With Paris now only two and a quarter hours from King’s Cross, such places as Westminster, Holland Park, Clerkenwell and even the City of London will have to accept that they are but suburbs of Camden. And South London will, I imagine, simply cease to exist. Since its only function until now has been as a gateway to France.
With millions of Frenchmen now set to emerge, blinking, into the North London sun each year, only nine minutes by bicycle from my home in Kentish Town, I begin to feel a sort of personal responsibility for their eating well on arrival. I sometimes think I should stand outside the station with a sign, pointing them in the right direction – not because I care if the Frenchies enjoy their meal, per se, but because I want them to go home with their tails between their legs, suddenly aware that we eat better these days than they do.

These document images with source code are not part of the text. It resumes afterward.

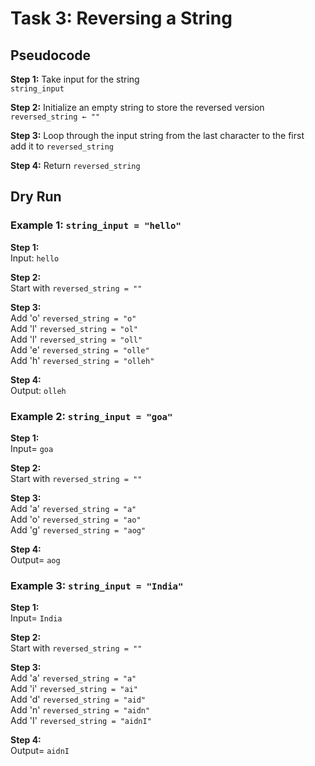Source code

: # Task 3: Reversing a String

## Pseudocode

**Step 1:** Take input for the string  
`string_input`  

**Step 2:** Initialize an empty string to store the reversed version  
`reversed_string ← ""`  

**Step 3:** Loop through the input string from the last character to the first  
add it to `reversed_string`  

**Step 4:** Return `reversed_string`  

## Dry Run

### Example 1: `string_input = "hello"`  

**Step 1:**  
Input: `hello`

**Step 2:**  
Start with `reversed_string = ""`

**Step 3:**   
 Add 'o'  `reversed_string = "o"`  
 Add 'l'  `reversed_string = "ol"`  
 Add 'l'  `reversed_string = "oll"`  
 Add 'e'  `reversed_string = "olle"`  
 Add 'h'  `reversed_string = "olleh"`

**Step 4:**  
Output: `olleh`

### Example 2: `string_input = "goa"`  

**Step 1:**  
Input= `goa`

**Step 2:**  
Start with `reversed_string = ""`

**Step 3:**  
 Add 'a'  `reversed_string = "a"`  
 Add 'o'  `reversed_string = "ao"`  
 Add 'g'  `reversed_string = "aog"`

**Step 4:**  
Output= `aog`

### Example 3: `string_input = "India"`  

**Step 1:**  
Input= `India`

**Step 2:**  
Start with `reversed_string = ""`

**Step 3:**  
 Add 'a'  `reversed_string = "a"`  
 Add 'i'  `reversed_string = "ai"`  
 Add 'd'  `reversed_string = "aid"`  
 Add 'n'  `reversed_string = "aidn"`  
 Add 'I'  `reversed_string = "aidnI"`

**Step 4:**  
Output= `aidnI`
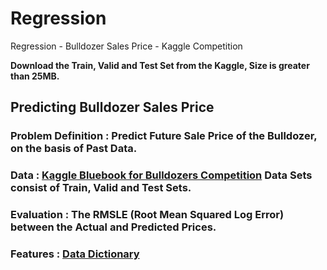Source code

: # Regression
Regression - Bulldozer Sales Price - Kaggle Competition

**Download the Train, Valid and Test Set from the Kaggle, Size is greater than 25MB.**

## Predicting Bulldozer Sales Price

### Problem Definition : Predict Future Sale Price of the Bulldozer, on the basis of Past Data.

### Data : [Kaggle Bluebook for Bulldozers Competition](https://www.kaggle.com/c/bluebook-for-bulldozers/data) Data Sets consist of Train, Valid and Test Sets.

### Evaluation : The RMSLE (Root Mean Squared Log Error) between the Actual and Predicted Prices.

### Features : [Data Dictionary](https://onedrive.live.com/edit.aspx?action=edit&resid=26F317A832E8F14!125&ithint=file%2cxlsx&wdNewAndOpenCt=1591785031336&wdPreviousSession=36d91913-5fc0-4248-be43-4fe475cc970f&wdOrigin=OFFICECOM-WEB.START.UPLOAD)

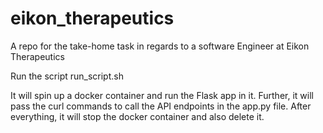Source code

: # eikon_therapeutics
A repo for the take-home task in regards to a software Engineer at Eikon Therapeutics

Run the script run_script.sh

It will spin up a docker container and run the Flask app in it. Further, it will pass the curl commands to call the API endpoints in the app.py file.
After everything, it will stop the docker container and also delete it.

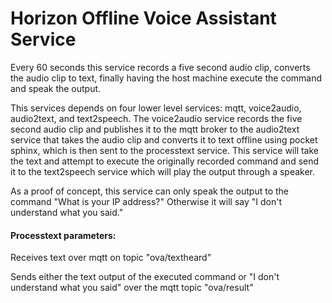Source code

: # Horizon Offline Voice Assistant Service

Every 60 seconds this service records a five second audio clip, converts the audio clip to text, finally having the host machine execute the command and speak the output.

This services depends on four lower level services: mqtt, voice2audio, audio2text, and text2speech. The voice2audio service records the five second audio clip and publishes it to the mqtt broker to the audio2text service that takes the audio clip and converts it to text offline using pocket sphinx, which is then sent to the processtext service. This service will take the text and attempt to execute the originally recorded command and send it to the text2speech service which will play the output through a speaker. 

As a proof of concept, this service can only speak the output to the command "What is your IP address?" Otherwise it will say "I don't understand what you said."

#### Processtext parameters:

Receives text over mqtt on topic "ova/textheard" 

Sends either the text output of the executed command or "I don't understand what you said" over the mqtt topic "ova/result"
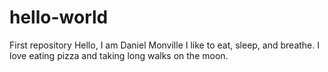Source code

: # hello-world
First repository
Hello, I am Daniel Monville I like to eat, sleep, and breathe.
I love eating pizza and taking long walks on the moon.
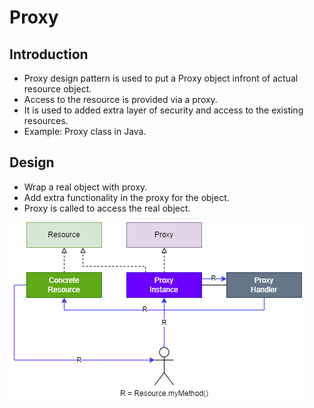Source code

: # Proxy

## Introduction

- Proxy design pattern is used to put a Proxy object infront of actual resource object.
- Access to the resource is provided via a proxy.
- It is used to added extra layer of security and access to the existing resources.
- Example: Proxy class in Java.

## Design

- Wrap a real object with proxy.
- Add extra functionality in the proxy for the object.
- Proxy is called to access the real object.

![](./ProxyDesignPattern.png)
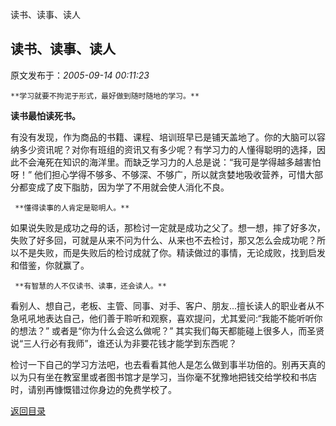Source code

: 读书、读事、读人
## 读书、读事、读人

 原文发布于：*2005-09-14 00:11:23*

 

    **学习就要不拘泥于形式，最好做到随时随地的学习。**

   **读书最怕读死书。**

  
有没有发现，作为商品的书籍、课程、培训班早已是铺天盖地了。你的大脑可以容纳多少资讯呢？对你有班组的资讯又有多少呢？有学习力的人懂得聪明的选择，因此不会淹死在知识的海洋里。而缺乏学习力的人总是说：“我可是学得越多越害怕呀！”
他们担心学得不够多、不够深、不够广，所以就贪婪地吸收营养，可惜大部分都变成了皮下脂肪，因为学了不用就会使人消化不良。

 

     **懂得读事的人肯定是聪明人。**

 如果说失败是成功之母的话，那检讨一定就是成功之父了。想一想，摔了好多次，失败了好多回，可就是从来不问为什么、从来也不去检讨，那又怎么会成功呢？所以不是失败，而是失败后的检讨成就了你。精读做过的事情，无论成败，找到启发和借鉴，你就赢了。

 

     **有智慧的人不仅读书、读事，还会读人。**

看别人、想自己，老板、主管、同事、对手、客户、朋友...擅长读人的职业者从不急吼吼地表达自己，他们善于聆听和观察，喜欢提问，尤其爱问&#58;“我能不能听听你的想法？”
或者是“你为什么会这么做呢？”
其实我们每天都能碰上很多人，而圣贤说“三人行必有我师”，谁还认为非要花钱才能学到东西呢？

   

    
检讨一下自己的学习方法吧，也去看看其他人是怎么做到事半功倍的。别再天真的以为只有坐在教室里或者图书馆才是学习，当你毫不犹豫地把钱交给学校和书店时，请别再慷慨错过你身边的免费学校了。 

 

[返回目录](index.html)
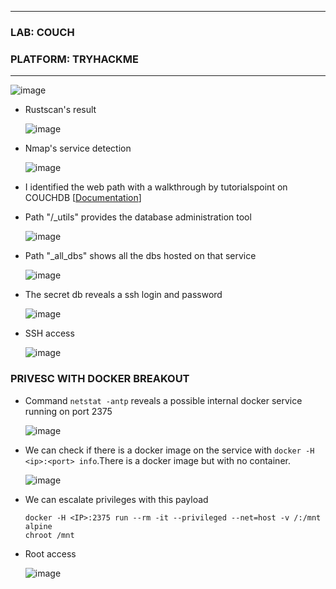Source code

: * * *
 ### LAB: COUCH
 ### PLATFORM: TRYHACKME
* * *
![image](https://github.com/SENSEIXENUS2/SENSEIXENUS2.github.io/assets/98669513/a104cfd1-ffd9-43e7-a1f3-a9f453a2d6a7)

- Rustscan's result

  ![image](https://github.com/SENSEIXENUS2/SENSEIXENUS2.github.io/assets/98669513/1c770c96-6287-4450-b44b-58cd3b038f2d)

- Nmap's service detection

   ![image](https://github.com/SENSEIXENUS2/SENSEIXENUS2.github.io/assets/98669513/dc0b30d8-7982-473c-9930-3c4547640b60)

- I identified the web path with a walkthrough by tutorialspoint on COUCHDB [<a href="https://www.tutorialspoint.com/couchdb/couchdb_quick_guide.htm">Documentation</a>]
- Path "/_utils" provides the database administration tool

   ![image](https://github.com/SENSEIXENUS2/SENSEIXENUS2.github.io/assets/98669513/1f103828-1db1-4e37-847f-319eb0330a3f)

- Path "_all_dbs" shows all the dbs hosted on that service

   ![image](https://github.com/SENSEIXENUS2/SENSEIXENUS2.github.io/assets/98669513/9bb59621-bcd1-4e3b-99cd-489a2e5d8209)

- The secret db reveals a ssh login and password

  ![image](https://github.com/SENSEIXENUS2/SENSEIXENUS2.github.io/assets/98669513/34cd4b97-df92-465e-a6d6-017f16c7b2ed)

- SSH access

  ![image](https://github.com/SENSEIXENUS2/SENSEIXENUS2.github.io/assets/98669513/c66b337a-a07c-42e3-8dd0-2b1e574d7737)

### PRIVESC WITH DOCKER BREAKOUT

- Command `netstat -antp` reveals a possible internal docker service running on port 2375

   ![image](https://github.com/SENSEIXENUS2/SENSEIXENUS2.github.io/assets/98669513/3ea6a7d9-3256-4329-8dd2-1bbcfa26493a)

- We can check if there is a docker image on the service with `docker -H <ip>:<port> info`.There is a docker image but with no container.

   ![image](https://github.com/SENSEIXENUS2/SENSEIXENUS2.github.io/assets/98669513/d3be6360-1f1a-4584-8ab2-b29084f848bd)

- We can escalate privileges with this payload

      docker -H <IP>:2375 run --rm -it --privileged --net=host -v /:/mnt alpine
      chroot /mnt
- Root access

    ![image](https://github.com/SENSEIXENUS2/SENSEIXENUS2.github.io/assets/98669513/88e5a2ee-5649-4d52-bbf7-65898c2dab1d)
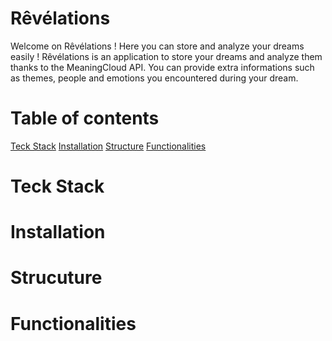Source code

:# Rêvélations
Welcome on Rêvélations !  Here you can store and analyze your dreams easily !
Rêvélations is an application to store your dreams and analyze them thanks to the MeaningCloud API. You can provide extra informations such as themes, people and emotions you encountered during your dream.

# Table of contents
[Teck Stack](#Teck%20Stack)
[Installation](#Installation)
[Structure](#Structure)
[Functionalities](#Functionalities)

# Teck Stack

# Installation

# Strucuture

# Functionalities
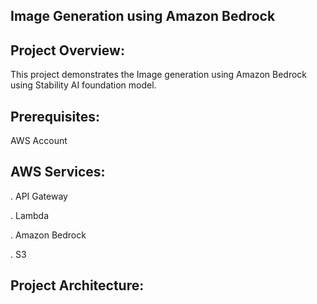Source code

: ## Image Generation using Amazon Bedrock

## Project Overview:

This project demonstrates the Image generation using Amazon Bedrock using Stability AI foundation model.

## Prerequisites:

AWS Account 

## AWS Services:

. API Gateway

. Lambda 

. Amazon Bedrock

. S3

## Project Architecture:

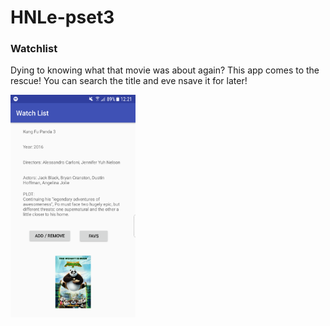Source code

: # HNLe-pset3
### Watchlist

Dying to knowing what that movie was about again? This app comes to the rescue! You can search the title and eve nsave it for later!

<img src="https://github.com/HN-Le/HNLe-pset3/blob/master/Doc/WatchList.png" width="200">
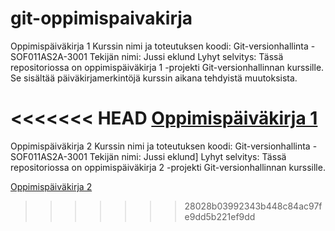 # git-oppimispaivakirja
Oppimispäiväkirja 1
Kurssin nimi ja toteutuksen koodi: Git-versionhallinta - SOF011AS2A-3001
Tekijän nimi: Jussi eklund
Lyhyt selvitys: Tässä repositoriossa on oppimispäiväkirja 1 -projekti Git-versionhallinnan kurssille. Se sisältää päiväkirjamerkintöjä kurssin aikana tehdyistä muutoksista. 

<<<<<<< HEAD
[Oppimispäiväkirja 1](https://github.com/JussiEklund/JusaboxGitkurssi/tree/paivakirja1)
=======
Oppimispäiväkirja 2
Kurssin nimi ja toteutuksen koodi: Git-versionhallinta - SOF011AS2A-3001
Tekijän nimi: Jussi eklund]
Lyhyt selvitys: Tässä repositoriossa on oppimispäiväkirja 2 -projekti Git-versionhallinnan kurssille. 


[Oppimispäiväkirja 2](https://github.com/JussiEklund/JusaboxGitkurssi/tree/paivakirja2)
>>>>>>> 28028b03992343b448c84ac97fe9dd5b221ef9dd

But with the opening of the St Pancras Grand last month, on the Eurostar concourse itself, just opposite the celebrated Champagne Bar, I think I can briefly relax. For I think it is well on the way to becoming as good an example of a modern British restaurant as we have. At least in looks, menu, service and intention, if not always, just at the moment, in the plated article itself. But that’s mere detail; the Froggies will be so bowled over by the time they get their food that they won’t even notice its shortcomings.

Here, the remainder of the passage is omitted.